EJB: How did your international work begin?

MT: In 1989 I was on the PEN Board and went to my first international conference. By then I was itching to do broader women’s work.  I’d become increasingly interested in the issue of voice, how different countries and cultures impact the ability of women writers to express themselves. I understood that if women can’t publish, other women probably can’t speak up either.

A year before the 1994 Beijing conference, a group of us had decided to start our own women’s organization. Our efforts became Women’s World Organization for Rights, Literature, and Development. Although Women’s World folded in the early 2000s, we had written a booklet, The Power of the Word: Culture, Censorship, and Voice, to bring to Beijing. It was about gender-based censorship and has been translated into 12 languages. We also worked to defend women writers, including the 2015 Nobel Prize for Literature winner, Svetlana Alexievich, Taslima Nasrin and others. 

My book, Double Bind: The Muslim Right and the Anglo-American Left came out in 2012 and addresses the threat of Islamic fundamentalism.

As a result of this work, I was in constant contact with people all over the world. When I learned about ISIS [also called ISIL or Daesh], I became fascinated with how women were fighting them. The fact that women in Rojava are leading military battalions and that feminists are organizing to create a bottom-up participatory democracy in a war zone is incredible.  It’s a story that needs to be publicized.  A Road Unforeseen includes these women’s voices, as well as extensive research to give readers a deeper understanding of the region and the power players. 

EJB: Why hasn’t the story of Rojava become better known?

MT: The Syrian civil war is complicated and most people don’t understand that Kurds live in Iran, Iraq, Syria, and Turkey and are leading the charge against ISIS.  In addition, the Kurdistan Workers Party, the PKK, which is on the US and European Union terrorist lists, is closely allied with the Syrian Democratic Union Party. This means that there’s a lot of nervousness about depicting the group in a positive light. Lastly, Turkey’s lobbyists in the US oppose giving positive coverage to the Kurds. We’re working to change that, obviously, and have formed a US-based group called the North American Rojava Alliance to get the word out. I’m hoping A Road Unforeseen will spread information and promote needed efforts to support these people.

EJB: Have any women’s or Jewish groups come to Rojava’s defense?

MT: Not yet, but I’m going to use the book to do outreach to them.

EJB: Are you optimistic about Rojava’s ability to hold on and, perhaps, defeat ISIS?

MT: No one knows what will happen if and when peace finally comes, but Rojava’s leaders are serious about pluralism and about creating and maintaining democratic, secular institutions at the base. More and more women are moving into positions of authority. With women comprising a leading role in the military struggle, I think it will be very hard to push them back into the home.
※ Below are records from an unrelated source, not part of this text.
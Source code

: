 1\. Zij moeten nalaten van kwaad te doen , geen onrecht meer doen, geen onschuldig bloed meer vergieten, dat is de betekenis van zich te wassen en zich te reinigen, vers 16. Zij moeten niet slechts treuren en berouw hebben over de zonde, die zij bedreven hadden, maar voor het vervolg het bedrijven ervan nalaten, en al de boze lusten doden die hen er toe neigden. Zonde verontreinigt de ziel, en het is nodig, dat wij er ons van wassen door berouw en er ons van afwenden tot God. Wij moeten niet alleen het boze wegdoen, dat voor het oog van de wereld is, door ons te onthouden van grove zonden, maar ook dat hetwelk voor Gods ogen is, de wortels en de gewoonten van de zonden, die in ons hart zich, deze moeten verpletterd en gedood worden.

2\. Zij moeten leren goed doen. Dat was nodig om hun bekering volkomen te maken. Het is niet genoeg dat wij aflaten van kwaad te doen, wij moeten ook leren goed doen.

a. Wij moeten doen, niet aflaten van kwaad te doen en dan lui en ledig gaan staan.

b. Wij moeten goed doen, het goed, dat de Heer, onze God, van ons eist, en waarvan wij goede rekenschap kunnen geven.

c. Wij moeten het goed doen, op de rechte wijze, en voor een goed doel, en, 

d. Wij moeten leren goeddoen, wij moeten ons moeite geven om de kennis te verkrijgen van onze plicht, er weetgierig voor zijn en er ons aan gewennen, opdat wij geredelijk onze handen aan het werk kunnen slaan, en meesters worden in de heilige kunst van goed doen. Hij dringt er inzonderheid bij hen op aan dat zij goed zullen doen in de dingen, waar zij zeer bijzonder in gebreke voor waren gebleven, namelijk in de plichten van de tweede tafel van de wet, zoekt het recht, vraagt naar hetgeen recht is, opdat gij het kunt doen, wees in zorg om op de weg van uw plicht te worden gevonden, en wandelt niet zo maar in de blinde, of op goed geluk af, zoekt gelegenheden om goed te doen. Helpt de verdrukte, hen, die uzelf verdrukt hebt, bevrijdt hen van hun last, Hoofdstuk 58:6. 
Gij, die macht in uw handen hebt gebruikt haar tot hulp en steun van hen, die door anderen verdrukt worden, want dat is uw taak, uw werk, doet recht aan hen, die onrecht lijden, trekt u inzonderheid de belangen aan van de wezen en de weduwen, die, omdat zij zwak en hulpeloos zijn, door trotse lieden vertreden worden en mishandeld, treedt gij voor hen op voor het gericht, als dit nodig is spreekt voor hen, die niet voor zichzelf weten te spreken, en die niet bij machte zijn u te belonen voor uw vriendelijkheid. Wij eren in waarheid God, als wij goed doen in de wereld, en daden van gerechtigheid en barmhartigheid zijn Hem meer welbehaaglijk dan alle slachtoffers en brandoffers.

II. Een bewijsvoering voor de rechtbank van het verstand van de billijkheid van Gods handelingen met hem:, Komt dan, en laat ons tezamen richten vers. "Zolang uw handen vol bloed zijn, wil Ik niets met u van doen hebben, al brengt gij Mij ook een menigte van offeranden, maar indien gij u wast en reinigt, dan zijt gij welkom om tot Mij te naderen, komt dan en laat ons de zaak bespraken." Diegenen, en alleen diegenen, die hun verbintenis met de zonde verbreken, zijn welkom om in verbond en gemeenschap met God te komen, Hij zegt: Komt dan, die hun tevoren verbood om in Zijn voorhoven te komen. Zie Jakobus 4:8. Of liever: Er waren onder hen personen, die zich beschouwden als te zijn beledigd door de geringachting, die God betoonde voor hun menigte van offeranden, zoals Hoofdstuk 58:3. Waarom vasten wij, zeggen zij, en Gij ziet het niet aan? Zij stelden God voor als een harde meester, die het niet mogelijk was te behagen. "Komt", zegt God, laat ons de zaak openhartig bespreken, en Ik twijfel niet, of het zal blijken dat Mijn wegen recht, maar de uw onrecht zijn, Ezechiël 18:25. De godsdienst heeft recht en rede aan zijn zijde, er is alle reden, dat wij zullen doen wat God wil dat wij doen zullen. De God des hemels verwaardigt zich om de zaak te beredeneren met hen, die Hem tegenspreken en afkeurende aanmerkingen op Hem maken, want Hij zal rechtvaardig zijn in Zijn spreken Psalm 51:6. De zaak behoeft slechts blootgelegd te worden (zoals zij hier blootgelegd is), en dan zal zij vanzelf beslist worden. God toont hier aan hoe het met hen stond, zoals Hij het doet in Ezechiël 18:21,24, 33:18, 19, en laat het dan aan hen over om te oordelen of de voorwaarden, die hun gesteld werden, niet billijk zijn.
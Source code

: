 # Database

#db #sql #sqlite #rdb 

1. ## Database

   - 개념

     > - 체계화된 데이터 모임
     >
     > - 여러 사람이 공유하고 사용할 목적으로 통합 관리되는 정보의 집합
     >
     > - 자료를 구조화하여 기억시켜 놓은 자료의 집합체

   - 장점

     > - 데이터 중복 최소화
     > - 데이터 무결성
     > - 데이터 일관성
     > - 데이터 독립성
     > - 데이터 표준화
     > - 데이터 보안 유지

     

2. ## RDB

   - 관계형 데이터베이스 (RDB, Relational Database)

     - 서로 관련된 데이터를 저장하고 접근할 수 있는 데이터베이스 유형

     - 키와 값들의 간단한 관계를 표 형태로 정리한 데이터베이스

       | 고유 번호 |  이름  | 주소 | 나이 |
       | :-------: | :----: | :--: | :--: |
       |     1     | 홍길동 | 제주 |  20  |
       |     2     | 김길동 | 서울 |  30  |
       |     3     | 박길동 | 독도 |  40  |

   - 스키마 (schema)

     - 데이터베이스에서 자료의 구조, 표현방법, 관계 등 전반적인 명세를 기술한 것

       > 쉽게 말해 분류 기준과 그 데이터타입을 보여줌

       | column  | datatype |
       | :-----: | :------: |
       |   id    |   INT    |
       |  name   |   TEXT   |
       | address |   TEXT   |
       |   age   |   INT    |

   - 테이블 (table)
EJB: What can the Rojava model teach US feminists?

MT: I think we’ve learned that culture is terrifically persistent. We’ve also learned that if you fix the laws, you don’t necessarily fix people’s lived reality. Change takes more than new laws. Legislation is the beginning, not the end of organizing campaigns and real change can’t be top down.  It has to confront and oppose patriarchal traditions at every turn.